An exact copy of every entry is needed, without the pictures.

##### Given data #####

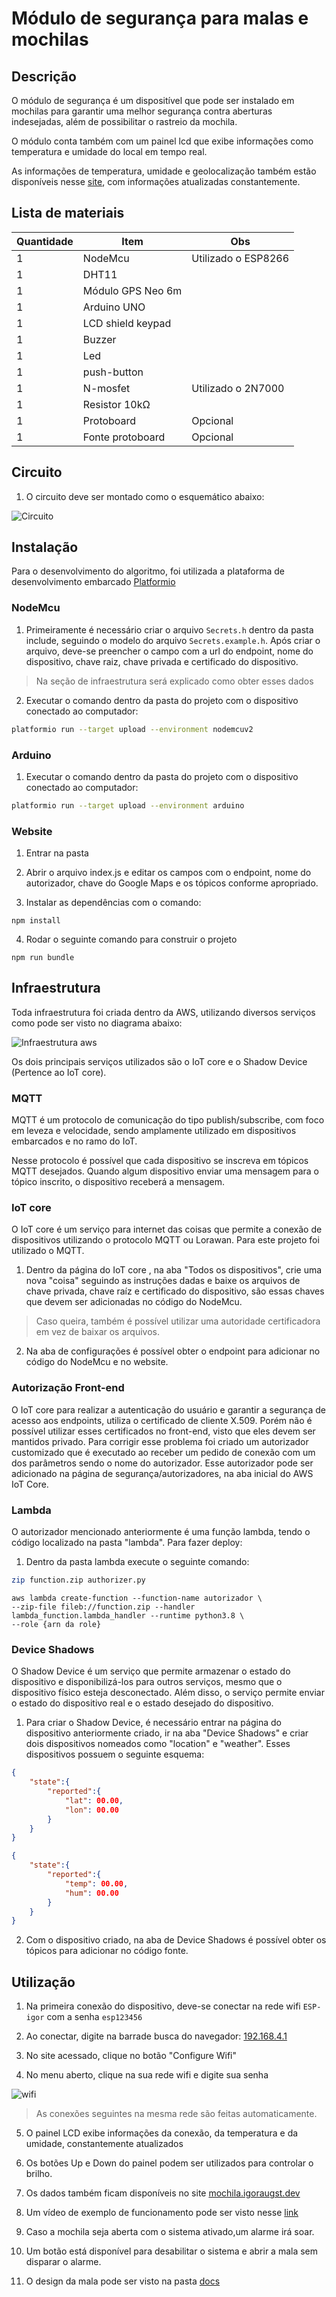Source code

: # Módulo de segurança para malas e mochilas

## Descrição
O módulo de segurança é um dispositível que pode ser instalado em mochilas para garantir uma melhor segurança contra aberturas indesejadas, além de possibilitar o rastreio da mochila.

O módulo conta também com um painel lcd que exibe informações como temperatura e umidade do local em tempo real.

As informações de temperatura, umidade e geolocalização também estão disponíveis nesse [site](http://mochila.igoraugst.dev), com informações atualizadas constantemente.

## Lista de materiais

| Quantidade | Item              | Obs                 |
|------------|-------------------|---------------------|
| 1          | NodeMcu           | Utilizado o ESP8266 |
| 1          | DHT11             |                     |
| 1          | Módulo GPS Neo 6m |                     |
| 1          | Arduino UNO       |                     |
| 1          | LCD shield keypad |                     |
| 1          | Buzzer            |                     |
| 1          | Led               |                     |
| 1          | push-button       |                     |
| 1          | N-mosfet          | Utilizado o 2N7000  |
| 1          | Resistor 10kΩ     |                     |
| 1          | Protoboard        | Opcional            |
| 1          | Fonte protoboard  | Opcional            |

## Circuito

1. O circuito deve ser montado como o esquemático abaixo:

![Circuito](./docs/circuito.jpg)


## Instalação

Para o desenvolvimento do algoritmo, foi utilizada a plataforma de desenvolvimento embarcado [Platformio](https://platformio.org/)

### NodeMcu

1. Primeiramente é necessário criar o arquivo `Secrets.h` dentro da pasta include, seguindo o modelo do arquivo `Secrets.example.h`. Após criar o arquivo, deve-se preencher o campo com a url do endpoint, nome do dispositivo, chave raiz, chave privada e certificado do dispositivo.
> Na seção de infraestrutura será explicado como obter esses dados

2. Executar o comando dentro da pasta do projeto com o dispositivo conectado ao computador:
```bash
platformio run --target upload --environment nodemcuv2
```

### Arduino

1. Executar o comando dentro da pasta do projeto com o dispositivo conectado ao computador:
```bash
platformio run --target upload --environment arduino
```

### Website
1. Entrar na pasta

2. Abrir o arquivo index.js e editar os campos com o endpoint, nome do autorizador, chave do Google Maps e os tópicos conforme apropriado.

3. Instalar as dependências com o comando:
```
npm install
```

4. Rodar o seguinte comando para construir o projeto

```
npm run bundle
```

## Infraestrutura

Toda infraestrutura foi criada dentro da AWS, utilizando diversos serviços como pode ser visto no diagrama abaixo:

![Infraestrutura aws](./docs/awsinfra.png)

Os dois principais serviços utilizados são o IoT core e o Shadow Device (Pertence ao IoT core).

### MQTT
MQTT é um protocolo de comunicação do tipo publish/subscribe, com foco em leveza e velocidade, sendo amplamente utilizado em dispositivos embarcados e no ramo do IoT.

Nesse protocolo é possível que cada dispositivo se inscreva em tópicos MQTT desejados. Quando algum dispositivo enviar uma mensagem para o tópico inscrito, o dispositivo receberá a mensagem.

### IoT core
O IoT core é um serviço para internet das coisas que permite a conexão de dispositivos utilizando o protocolo MQTT ou Lorawan. Para este projeto foi utilizado o MQTT.

1. Dentro da página do IoT core , na aba "Todos os dispositivos", crie uma nova "coisa" seguindo as instruções dadas e baixe os arquivos de chave privada, chave raíz e certificado do dispositivo, são essas chaves que devem ser adicionadas no código do NodeMcu.

> Caso queira, também é possível utilizar uma autoridade certificadora em vez de baixar os arquivos.

2. Na aba de configurações é possível obter o endpoint para adicionar no código do NodeMcu e no website.

### Autorização Front-end
O IoT core para realizar a autenticação do usuário e garantir a segurança de acesso aos endpoints, utiliza o certificado de cliente X.509. Porém não é possível utilizar esses certificados no front-end, visto que eles devem ser mantidos privado. Para corrigir esse problema foi criado um autorizador customizado que é executado ao receber um pedido de conexão com um dos parâmetros sendo o nome do autorizador. Esse autorizador pode ser adicionado na página de segurança/autorizadores, na aba inicial do AWS IoT Core.

### Lambda
O autorizador mencionado anteriormente é uma função lambda, tendo o código localizado na pasta "lambda". Para fazer deploy:

1. Dentro da pasta lambda execute o seguinte comando:

```bash
zip function.zip authorizer.py
```

```
aws lambda create-function --function-name autorizador \
--zip-file fileb://function.zip --handler lambda_function.lambda_handler --runtime python3.8 \
--role {arn da role}
```

### Device Shadows
O Shadow Device é um serviço que permite armazenar o estado do dispositivo e disponibilizá-los para outros serviços, mesmo que o dispositivo físico esteja desconectado. Além disso, o serviço permite enviar o estado do dispositivo real e o estado desejado do dispositivo.

1. Para criar o Shadow Device, é necessário entrar na página do dispositivo anteriormente criado, ir na aba "Device Shadows" e criar dois dispositivos nomeados como "location" e "weather". Esses dispositivos possuem o seguinte esquema:

```json
{
    "state":{
        "reported":{
            "lat": 00.00,
            "lon": 00.00
        }
    }
}
```

```json
{
    "state":{
        "reported":{
            "temp": 00.00,
            "hum": 00.00
        }
    }
}
```

2. Com o dispositivo criado, na aba de Device Shadows é possível obter os tópicos para adicionar no código fonte.

## Utilização
1. Na primeira conexão do dispositivo, deve-se conectar na rede wifi `ESP-igor` com a senha `esp123456`

2. Ao conectar, digite na barrade busca do navegador: [192.168.4.1](http://192.168.4.1)

3. No site acessado, clique no botão "Configure Wifi"

4. No menu aberto, clique na sua rede wifi e digite sua senha

![wifi](./docs/wifi.jpeg)

> As conexões seguintes na mesma rede são feitas automaticamente.

5. O painel LCD exibe informações da conexão, da temperatura e da umidade, constantemente atualizados

6. Os botões Up e Down do painel podem ser utilizados para controlar o brilho.

7. Os dados também ficam disponíveis no site [mochila.igoraugst.dev](http://mochila.igoraugst.dev)

8. Um vídeo de exemplo de funcionamento pode ser visto nesse [link](https://drive.google.com/file/d/1-_sizLgkmaNKqdbTxfQzg929sIw3BYR8/view?usp=share_link)

9. Caso a mochila seja aberta com o sistema ativado,um alarme irá soar.

10. Um botão está disponível para desabilitar o sistema e abrir a mala sem disparar o alarme.

11. O design da mala pode ser visto na pasta [docs](./docs/Mochila%20Ant%20Furto.pdf)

#####

# Exercise answer:
Source code

: # Módulo de segurança para malas e mochilas

## Descrição
O módulo de segurança é um dispositível que pode ser instalado em mochilas para garantir uma melhor segurança contra aberturas indesejadas, além de possibilitar o rastreio da mochila.

O módulo conta também com um painel lcd que exibe informações como temperatura e umidade do local em tempo real.

As informações de temperatura, umidade e geolocalização também estão disponíveis nesse [site](http://mochila.igoraugst.dev), com informações atualizadas constantemente.

## Lista de materiais

| Quantidade | Item              | Obs                 |
|------------|-------------------|---------------------|
| 1          | NodeMcu           | Utilizado o ESP8266 |
| 1          | DHT11             |                     |
| 1          | Módulo GPS Neo 6m |                     |
| 1          | Arduino UNO       |                     |
| 1          | LCD shield keypad |                     |
| 1          | Buzzer            |                     |
| 1          | Led               |                     |
| 1          | push-button       |                     |
| 1          | N-mosfet          | Utilizado o 2N7000  |
| 1          | Resistor 10kΩ     |                     |
| 1          | Protoboard        | Opcional            |
| 1          | Fonte protoboard  | Opcional            |

## Circuito

1. O circuito deve ser montado como o esquemático abaixo:

![Circuito](./docs/circuito.jpg)


## Instalação

Para o desenvolvimento do algoritmo, foi utilizada a plataforma de desenvolvimento embarcado [Platformio](https://platformio.org/)

### NodeMcu

1. Primeiramente é necessário criar o arquivo `Secrets.h` dentro da pasta include, seguindo o modelo do arquivo `Secrets.example.h`. Após criar o arquivo, deve-se preencher o campo com a url do endpoint, nome do dispositivo, chave raiz, chave privada e certificado do dispositivo.
> Na seção de infraestrutura será explicado como obter esses dados

2. Executar o comando dentro da pasta do projeto com o dispositivo conectado ao computador:
```bash
platformio run --target upload --environment nodemcuv2
```

### Arduino

1. Executar o comando dentro da pasta do projeto com o dispositivo conectado ao computador:
```bash
platformio run --target upload --environment arduino
```

### Website
1. Entrar na pasta

2. Abrir o arquivo index.js e editar os campos com o endpoint, nome do autorizador, chave do Google Maps e os tópicos conforme apropriado.

3. Instalar as dependências com o comando:
```
npm install
```

4. Rodar o seguinte comando para construir o projeto

```
npm run bundle
```

## Infraestrutura

Toda infraestrutura foi criada dentro da AWS, utilizando diversos serviços como pode ser visto no diagrama abaixo:

![Infraestrutura aws](./docs/awsinfra.png)

Os dois principais serviços utilizados são o IoT core e o Shadow Device (Pertence ao IoT core).

### MQTT
MQTT é um protocolo de comunicação do tipo publish/subscribe, com foco em leveza e velocidade, sendo amplamente utilizado em dispositivos embarcados e no ramo do IoT.

Nesse protocolo é possível que cada dispositivo se inscreva em tópicos MQTT desejados. Quando algum dispositivo enviar uma mensagem para o tópico inscrito, o dispositivo receberá a mensagem.

### IoT core
O IoT core é um serviço para internet das coisas que permite a conexão de dispositivos utilizando o protocolo MQTT ou Lorawan. Para este projeto foi utilizado o MQTT.

1. Dentro da página do IoT core , na aba "Todos os dispositivos", crie uma nova "coisa" seguindo as instruções dadas e baixe os arquivos de chave privada, chave raíz e certificado do dispositivo, são essas chaves que devem ser adicionadas no código do NodeMcu.

> Caso queira, também é possível utilizar uma autoridade certificadora em vez de baixar os arquivos.

2. Na aba de configurações é possível obter o endpoint para adicionar no código do NodeMcu e no website.

### Autorização Front-end
O IoT core para realizar a autenticação do usuário e garantir a segurança de acesso aos endpoints, utiliza o certificado de cliente X.509. Porém não é possível utilizar esses certificados no front-end, visto que eles devem ser mantidos privado. Para corrigir esse problema foi criado um autorizador customizado que é executado ao receber um pedido de conexão com um dos parâmetros sendo o nome do autorizador. Esse autorizador pode ser adicionado na página de segurança/autorizadores, na aba inicial do AWS IoT Core.

### Lambda
O autorizador mencionado anteriormente é uma função lambda, tendo o código localizado na pasta "lambda". Para fazer deploy:

1. Dentro da pasta lambda execute o seguinte comando:

```bash
zip function.zip authorizer.py
```

```
aws lambda create-function --function-name autorizador \
--zip-file fileb://function.zip --handler lambda_function.lambda_handler --runtime python3.8 \
--role {arn da role}
```

### Device Shadows
O Shadow Device é um serviço que permite armazenar o estado do dispositivo e disponibilizá-los para outros serviços, mesmo que o dispositivo físico esteja desconectado. Além disso, o serviço permite enviar o estado do dispositivo real e o estado desejado do dispositivo.

1. Para criar o Shadow Device, é necessário entrar na página do dispositivo anteriormente criado, ir na aba "Device Shadows" e criar dois dispositivos nomeados como "location" e "weather". Esses dispositivos possuem o seguinte esquema:

```json
{
    "state":{
        "reported":{
            "lat": 00.00,
            "lon": 00.00
        }
    }
}
```

```json
{
    "state":{
        "reported":{
            "temp": 00.00,
            "hum": 00.00
        }
    }
}
```

2. Com o dispositivo criado, na aba de Device Shadows é possível obter os tópicos para adicionar no código fonte.

## Utilização
1. Na primeira conexão do dispositivo, deve-se conectar na rede wifi `ESP-igor` com a senha `esp123456`

2. Ao conectar, digite na barrade busca do navegador: [192.168.4.1](http://192.168.4.1)

3. No site acessado, clique no botão "Configure Wifi"

4. No menu aberto, clique na sua rede wifi e digite sua senha

![wifi](./docs/wifi.jpeg)

> As conexões seguintes na mesma rede são feitas automaticamente.

5. O painel LCD exibe informações da conexão, da temperatura e da umidade, constantemente atualizados

6. Os botões Up e Down do painel podem ser utilizados para controlar o brilho.

7. Os dados também ficam disponíveis no site [mochila.igoraugst.dev](http://mochila.igoraugst.dev)

8. Um vídeo de exemplo de funcionamento pode ser visto nesse [link](https://drive.google.com/file/d/1-_sizLgkmaNKqdbTxfQzg929sIw3BYR8/view?usp=share_link)

9. Caso a mochila seja aberta com o sistema ativado,um alarme irá soar.

10. Um botão está disponível para desabilitar o sistema e abrir a mala sem disparar o alarme.

11. O design da mala pode ser visto na pasta [docs](./docs/Mochila%20Ant%20Furto.pdf)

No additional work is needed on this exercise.